|
|
||
|
26
maggio 2014 Auguri,
sindaco! (Non senza commento) Prima di esprimere qualsiasi parola di commento per la
conclusione di questa tornata elettorale, mi corre l’obbligo, come cittadino,
di formulare gli auguri al nuovo sindaco, sia per la vittoria che per
l’impresa ardua che dovrà affrontare nel prossimo quinquennio. Io non sono un
suo elettore, ma neppure un suo nemico. Lo sa bene. Vivo la mia condizione di cittadino in assoluta serenità,
riconoscendo alle istituzioni l’importanza e l’autorevolezza che meritano, al
di là e al di sopra delle persone fisiche che le incarnano. I commenti si limitano alla campagna elettorale, durante la
quale, bisogna dire, c’è chi ha parlato alla testa e chi ha parlato alla
pancia. Ha prevalso la pancia. Intesa come addome, il suo elemento più elevato in altezza è
lo stomaco, la cui capacità di ingozzare cibo è piuttosto notevole. In esso,
a dire il vero, si è ritrovata la maggioranza degli elettori, cui si
riconosce il diritto di scelta, tentando di recuperarne il rispetto. Abbiamo sempre detto, e ne siamo convinti, che in democrazia i
numeri hanno sempre ragione a condizione che siano la risultante di
ragionamenti convintamente autonomi ed onesti. Per cui può essere onesto
anche farsi del male, ma non è detto che sia ragionevole. Sorpresa? In un certo senso, si. Per altri versi, avevamo già
sospettato (sono inutili, a questo punto, i riferimenti ai commenti già messi
in rete) movimenti anomali, atteggiamenti di ritorsione, viltà imperdonabili,
ripetuti capovolgimenti di fronte, sintomi inequivocabili di incultura
politica e sociale al servizio di egoismi di bassa lega e smodate
presunzioni. È quando non si avverte il senso di certe responsabilità che
ci si abbandona al nulla, ci si immerge nel vuoto, si galleggia in assenza di
gravità, ostentando sorrisi inespressivi per menti distratte. E si regala la
propria storia personale al primo straccivendolo di passaggio che ne farà
fiocchi per pavimento. E la dignità? Svanita come la boccata di fumo di una
sigaretta. Chi voleva cambiare le cose, tuttavia, non è svanito nel
nulla. Egli è lì, fermo nei suoi propositi, determinato a porsi come esempio
per i tempi che verranno, come freno per gli eventuali abusi, come punto di
riferimento per gli onesti, come faro per i giovani che hanno rispetto per il
proprio futuro e stima del proprio io, come voce che scaturisce dalla testa e
non dalla pancia, come strumento di controllo e di giustizia per gli elettori
che rappresenta. Vedremo fra non molto gli esiti di questa tornata elettorale.
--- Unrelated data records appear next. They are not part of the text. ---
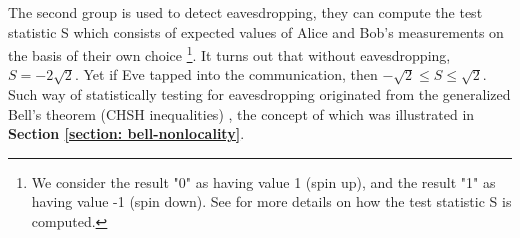 The second group is used to detect eavesdropping, they can compute the test statistic S which consists of expected values of Alice and Bob's measurements on the basis of their own choice \footnote{We consider the result "0" as having value 1 (spin up), and the result "1" as having value -1 (spin down). See \cite{Ekert1991} for more details on how the test statistic S is computed.}. It turns out that without eavesdropping, $S=-2\sqrt{2}$. Yet if Eve tapped into the communication, then $-\sqrt{2} \le S \le \sqrt{2}$. Such way of statistically testing for eavesdropping originated from the generalized Bell's theorem (CHSH inequalities) \cite{bell1964}, the concept of which was illustrated in \textbf{Section \ref{section: bell-nonlocality}}.

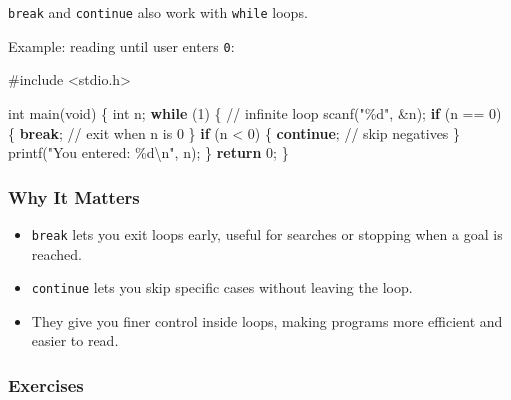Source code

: \documentclass[
  letterpaper,
  DIV=11,
  numbers=noendperiod]{scrreprt}
\newenvironment{Shaded}{\begin{snugshade}}{\end{snugshade}}
\newcommand{\CommentTok}[1]{\textcolor[rgb]{0.37,0.37,0.37}{#1}}
\newcommand{\ControlFlowTok}[1]{\textcolor[rgb]{0.00,0.23,0.31}{\textbf{#1}}}
\newcommand{\DataTypeTok}[1]{\textcolor[rgb]{0.68,0.00,0.00}{#1}}
\newcommand{\DecValTok}[1]{\textcolor[rgb]{0.68,0.00,0.00}{#1}}
\newcommand{\ImportTok}[1]{\textcolor[rgb]{0.00,0.46,0.62}{#1}}
\newcommand{\NormalTok}[1]{\textcolor[rgb]{0.00,0.23,0.31}{#1}}
\newcommand{\OperatorTok}[1]{\textcolor[rgb]{0.37,0.37,0.37}{#1}}
\newcommand{\PreprocessorTok}[1]{\textcolor[rgb]{0.68,0.00,0.00}{#1}}
\newcommand{\SpecialCharTok}[1]{\textcolor[rgb]{0.37,0.37,0.37}{#1}}
\newcommand{\StringTok}[1]{\textcolor[rgb]{0.13,0.47,0.30}{#1}}
\providecommand{\tightlist}{%
  \setlength{\itemsep}{0pt}\setlength{\parskip}{0pt}}
\begin{document}
\texttt{break} and \texttt{continue} also work with \texttt{while}
loops.

Example: reading until user enters \texttt{0}:

\begin{Shaded}
\begin{Highlighting}[]
\PreprocessorTok{\#include }\ImportTok{\textless{}stdio.h\textgreater{}}

\DataTypeTok{int}\NormalTok{ main}\OperatorTok{(}\DataTypeTok{void}\OperatorTok{)} \OperatorTok{\{}
    \DataTypeTok{int}\NormalTok{ n}\OperatorTok{;}
    \ControlFlowTok{while} \OperatorTok{(}\DecValTok{1}\OperatorTok{)} \OperatorTok{\{}         \CommentTok{// infinite loop}
\NormalTok{        scanf}\OperatorTok{(}\StringTok{"}\SpecialCharTok{\%d}\StringTok{"}\OperatorTok{,} \OperatorTok{\&}\NormalTok{n}\OperatorTok{);}
        \ControlFlowTok{if} \OperatorTok{(}\NormalTok{n }\OperatorTok{==} \DecValTok{0}\OperatorTok{)} \OperatorTok{\{}
            \ControlFlowTok{break}\OperatorTok{;}      \CommentTok{// exit when n is 0}
        \OperatorTok{\}}
        \ControlFlowTok{if} \OperatorTok{(}\NormalTok{n }\OperatorTok{\textless{}} \DecValTok{0}\OperatorTok{)} \OperatorTok{\{}
            \ControlFlowTok{continue}\OperatorTok{;}   \CommentTok{// skip negatives}
        \OperatorTok{\}}
\NormalTok{        printf}\OperatorTok{(}\StringTok{"You entered: }\SpecialCharTok{\%d\textbackslash{}n}\StringTok{"}\OperatorTok{,}\NormalTok{ n}\OperatorTok{);}
    \OperatorTok{\}}
    \ControlFlowTok{return} \DecValTok{0}\OperatorTok{;}
\OperatorTok{\}}
\end{Highlighting}
\end{Shaded}

\subsubsection{Why It Matters}\label{why-it-matters-18}

\begin{itemize}
\tightlist
\item
  \texttt{break} lets you exit loops early, useful for searches or
  stopping when a goal is reached.
\item
  \texttt{continue} lets you skip specific cases without leaving the
  loop.
\item
  They give you finer control inside loops, making programs more
  efficient and easier to read.
\end{itemize}

\subsubsection{Exercises}\label{exercises-19}
\end{document}

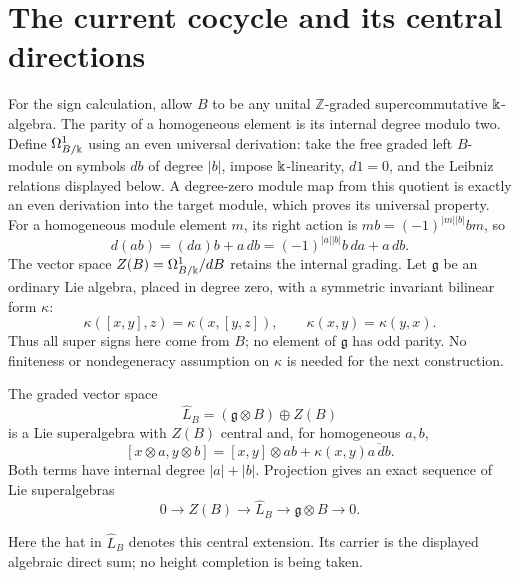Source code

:\section{The current cocycle and its central directions}
\label{ce:current}

For the sign calculation, allow $B$ to be any unital
$\mathbb Z$-graded supercommutative $\Bbbk$-algebra.  The parity of a
homogeneous element is its internal degree modulo two.  Define
$\Omega^1_{B/\Bbbk}$ using an even universal derivation: take the free
graded left $B$-module on symbols $db$ of degree $|b|$, impose
$\Bbbk$-linearity, $d1=0$, and the Leibniz relations displayed below.
A degree-zero module map from this quotient is exactly an even
derivation into the target module, which proves its universal property.
For a homogeneous
module element $m$, its right action is $mb=(-1)^{|m||b|}bm$, so
\[
 d(ab)=(da)b+a\,db=(-1)^{|a||b|}b\,da+a\,db.
\]
The vector space $Z(B)=\Omega^1_{B/\Bbbk}/dB$ retains the internal grading.
Let $\mathfrak g$ be an ordinary Lie algebra, placed in degree zero,
with a symmetric invariant bilinear form $\kappa$:
\begin{equation}\label{ce:kappa}
 \kappa([x,y],z)=\kappa(x,[y,z]),\qquad
 \kappa(x,y)=\kappa(y,x).
\end{equation}
Thus all super signs here come from $B$; no element of $\mathfrak g$ has
odd parity.  No finiteness or nondegeneracy assumption on $\kappa$ is
needed for the next construction.

\begin{theorem}
\label{ce:cocycle}
The graded vector space
\[
 \widehat L_B=(\mathfrak g\otimes B)\oplus Z(B)
\]
is a Lie superalgebra with $Z(B)$ central and, for homogeneous $a,b$,
\begin{equation}\label{ce:bracket}
 [x\otimes a,y\otimes b]
 =[x,y]\otimes ab+\kappa(x,y)\overline{a\,db}.
\end{equation}
Both terms have internal degree $|a|+|b|$.  Projection gives an exact
sequence of Lie superalgebras
\[
 0\longrightarrow Z(B)\longrightarrow\widehat L_B
 \longrightarrow\mathfrak g\otimes B\longrightarrow0.
\]
\end{theorem}

Here the hat in $\widehat L_B$ denotes this central extension.
Its carrier is the displayed algebraic direct sum; no height completion
is being taken.

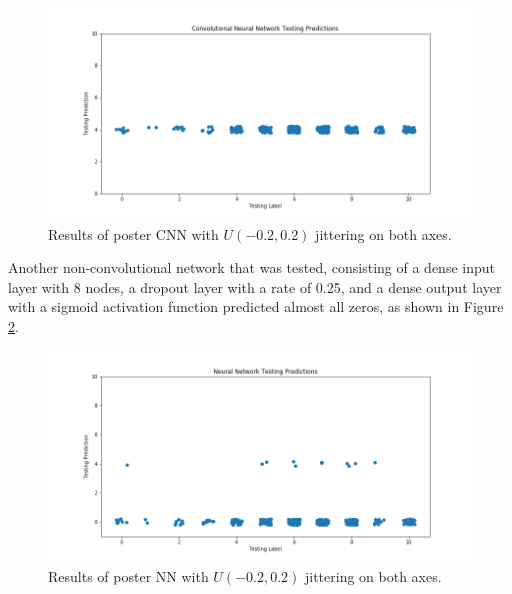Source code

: \documentclass[12pt, oneside]{article}   	%
\begin{document}
\begin{figure}[H]
\includegraphics[width=\textwidth]{cnn_all_fours}
\caption{\label{fig:cnn_all_fours}Results of poster CNN with $U(-0.2, 0.2)$ jittering on both axes.}
\end{figure}

Another non-convolutional network that was tested, consisting of a dense input layer with 8 nodes, a dropout layer with a rate of 0.25, and a dense output layer with a sigmoid activation function predicted almost all zeros, as shown in Figure \ref{fig:nn_most_zeros}.

\begin{figure}[H]
\includegraphics[width=\textwidth]{nn_most_zeros}
\caption{\label{fig:nn_most_zeros}Results of poster NN with $U(-0.2, 0.2)$ jittering on both axes.}
\end{figure}
\end{document}
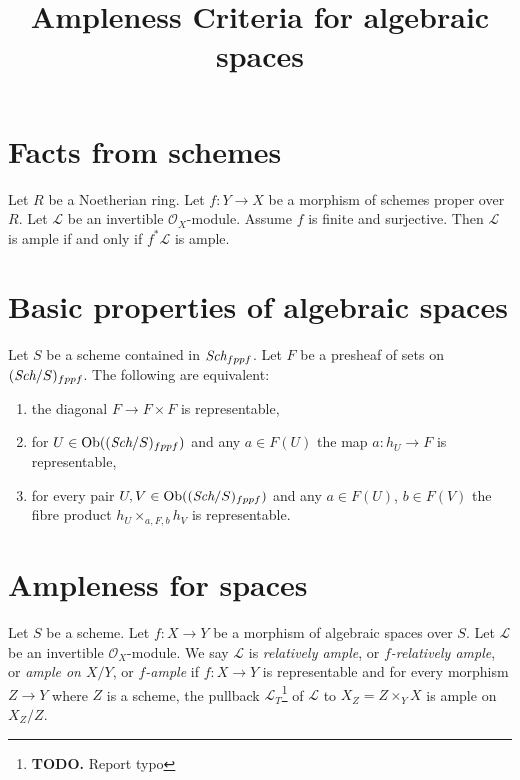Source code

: 


\newcommand{\todo}[1]{\footnote{\textbf{TODO.} #1}}

\title{Ampleness Criteria for algebraic spaces}
\maketitle

\section{Facts from schemes}
\begin{lemma}
\label{cohomology-schemes-lemma-surjective-finite-morphism-ample}
Let $R$ be a Noetherian ring. Let $f : Y \to X$ be a morphism of
schemes proper over $R$. Let $\mathcal{L}$ be an
invertible $\mathcal{O}_X$-module. Assume $f$ is finite and surjective.
Then $\mathcal{L}$ is ample if and only if $f^*\mathcal{L}$ is ample.
\end{lemma}

\section{Basic properties of algebraic spaces}

\begin{lemma}
\label{lemma-representable-diagonal}
Let $S$ be a scheme contained in $\textit{Sch}_{fppf}$.
Let $F$ be a presheaf of sets on $(\textit{Sch}/S)_{fppf}$.
The following are equivalent:
\begin{enumerate}
\item the diagonal $F \to F \times F$ is representable,
\item for $U \in \mathop{\rm Ob}\nolimits((\textit{Sch}/S)_{fppf})$ and any $a \in F(U)$
the map $a : h_U \to F$ is representable,
\item for every pair $U, V \in \mathop{\rm Ob}\nolimits((\textit{Sch}/S)_{fppf})$
and any $a \in F(U)$, $b \in F(V)$ the fibre product
$h_U \times_{a, F, b} h_V$ is representable.
\end{enumerate}
\end{lemma}

\section{Ampleness for spaces}
\begin{definition}\label{definition-relatively-ample}
Let $S$ be a scheme.
Let $f : X \to Y$ be a morphism of algebraic spaces over $S$.
Let $\mathcal{L}$ be an invertible $\mathcal{O}_X$-module.
We say $\mathcal{L}$ is {\it relatively ample}, or {\it $f$-relatively ample},
or {\it ample on $X/Y$}, or {\it $f$-ample} if $f : X \to Y$
is representable and for every morphism $Z \to Y$
where $Z$ is a scheme, the pullback $\mathcal{L}_T$\todo{Report typo} of $\mathcal{L}$
to $X_Z = Z \times_Y X$ is ample on $X_Z/Z$.
\end{definition}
Che non saranno solamente di distribuzione delle cariche. Verificheremo la
coesione, la competenza settoriale e non, le attese strategiche foriere di
sgambetti per cui qualcuno ha già il piedino teso in avanti. Vedremo quando
caleranno in volo, a beccarne gli occhi, gli avvoltoi in attesa che la
magistratura apra la botola sotto i piedi di qualcuno. Attendiamo la ripresa del commercio, le assunzioni facilmente
promesse che dovranno migliorare il reddito pro capite dei cittadini di San
Marco, il potenziamento reale delle strutture sanitarie, la normalizzazione
degli edifici scolastici, l’ampliamento della rete dei trasporti, la
realizzazione di strutture per lo sport ed il tempo libero. Infine, la
proliferazione di manifestazioni culturali in senso stretto, perché si
impedisca che, in futuro, persone candidate a gestire la cosa pubblica
arringhino la propria gente vantandosi di non capire la lingua italiana e di
comunicare soltanto in bassissime forme dialettali. Noi sappiamo bene che il
dialetto è una grande risorsa culturale, nobile ed elevata nel suo enorme
patrimonio di storia popolare e non solo. Va, però, non banalizzato e
racchiuso in un poverissimo numero di concetti e di parole che non vanno al
di là di piatto, forchetta, cesso e
sesso. E le civette? Quelle continueranno a pigolare sul tetto di
qualche “reggia” agreste, con gli occhi pieni e le mani vuote. Anche questo
avevamo previsto con largo margine di anticipo. E ne avevamo scritto. Avevamo
individuato con precisione gli strumenti
ciechi d’occhiuta rapina. Ma tant’è. Ci si ravvede sempre col senno di
poi. Ora che i giochi son fatti, però, non ci resta che attendere.